マルチテスター内部には一定の抵抗値を持った抵抗が組み込まれています。

電圧チェック時にはその抵抗を介する事で電流が流れ、オームの法則でどれだけの電圧がかかっているかを割り出しています。電圧V=RI

電流チェック時もしかり、抵抗に電流が流れる事によって電圧が発生し、オームの法則で電流値を求めています。電流I=V/R

抵抗値、静電容量、導通チェック時

これらは全て、回路に実装されているそれぞれの部品にテスターから微弱な電流を流し、消費される電圧の有無や蓄えられる電荷から結果を導き出しています。

抵抗R=V/I、導通R=V/I、静電容量C=Q/V

デジタルマルチテスターの使い方

抵抗値測定

テスターのリード線赤をVの差し込み口、黒はGNDに挿入されている事を確認後、テスターのつまみをΩに合わせます。

チップ抵抗など、半導体でなければ極性はないので、部品の両端にテスタ棒をあてるだけで測定可能です。

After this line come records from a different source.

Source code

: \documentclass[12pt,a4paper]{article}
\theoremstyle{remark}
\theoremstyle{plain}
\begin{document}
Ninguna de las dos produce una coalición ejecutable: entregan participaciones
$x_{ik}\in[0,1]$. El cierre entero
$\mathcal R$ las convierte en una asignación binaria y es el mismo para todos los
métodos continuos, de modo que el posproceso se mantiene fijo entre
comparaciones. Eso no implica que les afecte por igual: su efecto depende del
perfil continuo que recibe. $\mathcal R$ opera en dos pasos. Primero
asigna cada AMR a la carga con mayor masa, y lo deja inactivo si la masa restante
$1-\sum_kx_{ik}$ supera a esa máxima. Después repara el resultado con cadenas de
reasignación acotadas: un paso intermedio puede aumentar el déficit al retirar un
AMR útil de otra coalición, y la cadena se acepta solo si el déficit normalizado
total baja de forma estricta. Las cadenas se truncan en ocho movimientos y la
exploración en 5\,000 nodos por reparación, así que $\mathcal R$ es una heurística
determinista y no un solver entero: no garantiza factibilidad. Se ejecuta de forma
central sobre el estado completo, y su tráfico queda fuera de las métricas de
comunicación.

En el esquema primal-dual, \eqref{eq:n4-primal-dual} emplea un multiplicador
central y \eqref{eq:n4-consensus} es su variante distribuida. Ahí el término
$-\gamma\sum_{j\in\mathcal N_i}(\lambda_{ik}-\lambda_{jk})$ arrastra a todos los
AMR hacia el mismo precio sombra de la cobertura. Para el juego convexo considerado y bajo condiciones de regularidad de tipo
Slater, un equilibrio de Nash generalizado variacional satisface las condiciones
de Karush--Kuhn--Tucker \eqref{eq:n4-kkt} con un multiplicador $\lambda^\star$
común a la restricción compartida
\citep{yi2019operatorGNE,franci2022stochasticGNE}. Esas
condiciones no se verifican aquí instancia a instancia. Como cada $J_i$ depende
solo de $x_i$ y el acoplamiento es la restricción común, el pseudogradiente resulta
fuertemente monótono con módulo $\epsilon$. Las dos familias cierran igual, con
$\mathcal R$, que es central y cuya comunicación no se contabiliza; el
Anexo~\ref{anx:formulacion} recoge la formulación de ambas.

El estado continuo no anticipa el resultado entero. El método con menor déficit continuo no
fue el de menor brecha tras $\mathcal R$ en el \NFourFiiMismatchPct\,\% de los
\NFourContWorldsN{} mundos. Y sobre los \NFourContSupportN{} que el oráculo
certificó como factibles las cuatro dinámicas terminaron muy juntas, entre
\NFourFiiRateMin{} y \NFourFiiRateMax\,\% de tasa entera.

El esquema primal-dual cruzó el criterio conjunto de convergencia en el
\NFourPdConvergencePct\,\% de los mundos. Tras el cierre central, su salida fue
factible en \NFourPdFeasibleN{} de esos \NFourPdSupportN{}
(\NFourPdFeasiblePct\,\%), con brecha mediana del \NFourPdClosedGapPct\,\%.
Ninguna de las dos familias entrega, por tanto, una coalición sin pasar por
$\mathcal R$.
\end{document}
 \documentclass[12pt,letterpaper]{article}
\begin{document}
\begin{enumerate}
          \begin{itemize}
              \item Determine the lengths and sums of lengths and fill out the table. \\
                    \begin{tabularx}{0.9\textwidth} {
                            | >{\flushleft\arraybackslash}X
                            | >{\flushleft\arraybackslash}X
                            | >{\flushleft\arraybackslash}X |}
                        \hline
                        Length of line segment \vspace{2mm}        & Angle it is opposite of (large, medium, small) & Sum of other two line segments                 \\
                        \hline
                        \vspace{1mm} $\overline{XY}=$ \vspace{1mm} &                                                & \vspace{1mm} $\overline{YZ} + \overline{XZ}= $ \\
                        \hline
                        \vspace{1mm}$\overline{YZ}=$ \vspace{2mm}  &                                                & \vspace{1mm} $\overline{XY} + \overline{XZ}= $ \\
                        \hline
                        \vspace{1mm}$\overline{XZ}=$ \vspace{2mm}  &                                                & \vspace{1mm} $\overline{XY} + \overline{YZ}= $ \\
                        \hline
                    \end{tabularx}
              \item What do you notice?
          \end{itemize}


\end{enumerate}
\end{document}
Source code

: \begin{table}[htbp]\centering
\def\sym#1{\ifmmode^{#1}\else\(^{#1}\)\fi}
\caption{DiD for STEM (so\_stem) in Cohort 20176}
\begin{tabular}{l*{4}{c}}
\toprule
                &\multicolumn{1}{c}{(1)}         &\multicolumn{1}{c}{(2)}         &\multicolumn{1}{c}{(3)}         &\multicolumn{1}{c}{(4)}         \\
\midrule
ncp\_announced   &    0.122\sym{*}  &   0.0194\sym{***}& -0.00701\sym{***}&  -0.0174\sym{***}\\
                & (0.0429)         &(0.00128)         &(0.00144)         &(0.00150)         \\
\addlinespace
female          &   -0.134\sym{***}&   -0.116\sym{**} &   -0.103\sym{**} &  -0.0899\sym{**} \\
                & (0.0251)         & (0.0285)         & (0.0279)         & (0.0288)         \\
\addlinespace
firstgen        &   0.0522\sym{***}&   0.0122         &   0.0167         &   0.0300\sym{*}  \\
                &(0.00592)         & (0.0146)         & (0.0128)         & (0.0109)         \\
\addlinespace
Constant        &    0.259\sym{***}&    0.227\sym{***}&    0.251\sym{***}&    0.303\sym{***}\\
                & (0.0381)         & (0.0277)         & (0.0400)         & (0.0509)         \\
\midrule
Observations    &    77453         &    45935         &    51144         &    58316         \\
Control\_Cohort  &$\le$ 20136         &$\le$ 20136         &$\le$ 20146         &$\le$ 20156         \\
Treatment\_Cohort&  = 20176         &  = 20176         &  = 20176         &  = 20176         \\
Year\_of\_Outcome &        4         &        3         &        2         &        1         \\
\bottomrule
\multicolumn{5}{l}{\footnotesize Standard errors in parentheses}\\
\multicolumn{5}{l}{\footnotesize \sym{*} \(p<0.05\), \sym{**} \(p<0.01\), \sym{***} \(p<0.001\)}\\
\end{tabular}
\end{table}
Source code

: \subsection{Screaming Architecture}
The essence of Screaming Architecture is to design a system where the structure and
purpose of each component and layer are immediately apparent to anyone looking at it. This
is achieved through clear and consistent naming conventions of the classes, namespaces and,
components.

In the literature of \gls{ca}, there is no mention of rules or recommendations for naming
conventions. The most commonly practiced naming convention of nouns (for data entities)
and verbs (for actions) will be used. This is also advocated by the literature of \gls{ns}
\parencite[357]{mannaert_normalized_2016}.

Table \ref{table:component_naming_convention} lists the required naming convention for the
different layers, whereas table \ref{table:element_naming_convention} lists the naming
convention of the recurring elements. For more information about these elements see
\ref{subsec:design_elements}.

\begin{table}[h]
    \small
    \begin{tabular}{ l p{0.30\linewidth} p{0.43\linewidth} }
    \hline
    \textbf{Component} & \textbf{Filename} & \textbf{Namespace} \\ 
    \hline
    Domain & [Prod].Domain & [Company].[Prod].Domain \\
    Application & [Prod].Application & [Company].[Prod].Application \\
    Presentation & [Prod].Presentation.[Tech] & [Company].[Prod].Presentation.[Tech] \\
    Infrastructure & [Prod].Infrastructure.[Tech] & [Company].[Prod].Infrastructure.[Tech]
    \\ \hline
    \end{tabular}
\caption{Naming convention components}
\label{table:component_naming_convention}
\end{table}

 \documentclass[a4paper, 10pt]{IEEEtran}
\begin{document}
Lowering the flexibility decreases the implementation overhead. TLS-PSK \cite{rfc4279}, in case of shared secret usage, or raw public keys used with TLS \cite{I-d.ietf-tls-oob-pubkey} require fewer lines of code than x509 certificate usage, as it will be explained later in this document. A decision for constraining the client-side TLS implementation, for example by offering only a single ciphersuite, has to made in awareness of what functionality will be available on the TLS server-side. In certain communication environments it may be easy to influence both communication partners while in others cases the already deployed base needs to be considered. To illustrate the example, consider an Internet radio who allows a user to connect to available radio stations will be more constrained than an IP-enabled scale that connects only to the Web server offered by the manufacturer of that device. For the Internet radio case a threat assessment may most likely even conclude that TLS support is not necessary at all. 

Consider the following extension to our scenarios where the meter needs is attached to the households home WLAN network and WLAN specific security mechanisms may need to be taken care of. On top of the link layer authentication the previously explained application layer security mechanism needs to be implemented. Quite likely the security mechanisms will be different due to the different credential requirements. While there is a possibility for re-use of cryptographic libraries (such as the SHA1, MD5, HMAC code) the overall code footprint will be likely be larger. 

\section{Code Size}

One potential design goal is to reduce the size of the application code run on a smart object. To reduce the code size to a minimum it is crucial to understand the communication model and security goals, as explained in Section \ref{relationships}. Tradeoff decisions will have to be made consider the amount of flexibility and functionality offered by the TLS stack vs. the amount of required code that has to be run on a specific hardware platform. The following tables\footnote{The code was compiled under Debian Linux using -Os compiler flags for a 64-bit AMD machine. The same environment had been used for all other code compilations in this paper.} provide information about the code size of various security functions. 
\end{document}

半導体の場合は、後述しますが極性がありますので、極性に従いテスタ棒をあてます。

測定した値によって、オープン(断線)や短絡の故障を特定できます。

電圧測定

直流電圧測定

テスターのリード線赤をVの差し込み口、黒はGNDに挿入されている事を確認後、テスターのつまみをVの直流に合わせます。

あとは測定する回路の基準点(基本測定回路のGND部=0V)に黒のテスタ棒をあてて、測定したい箇所の部品に赤のテスタ棒を当てる事で、任意の箇所にかかっている電圧を測定できます。

テスタ棒を逆にしても測定は出来ますが、測定値が反転(+Vの場合-V)になります。

なお、交流電圧は測定不可です。

交流電圧測定

基本直流と同じです。つまみを交流に合わせた後、基準点と測定部にテスト棒を当てます。

直流と異なる点は、「極性がない」事です。つまり、赤と黒をいれかえても測定値に変化はありません。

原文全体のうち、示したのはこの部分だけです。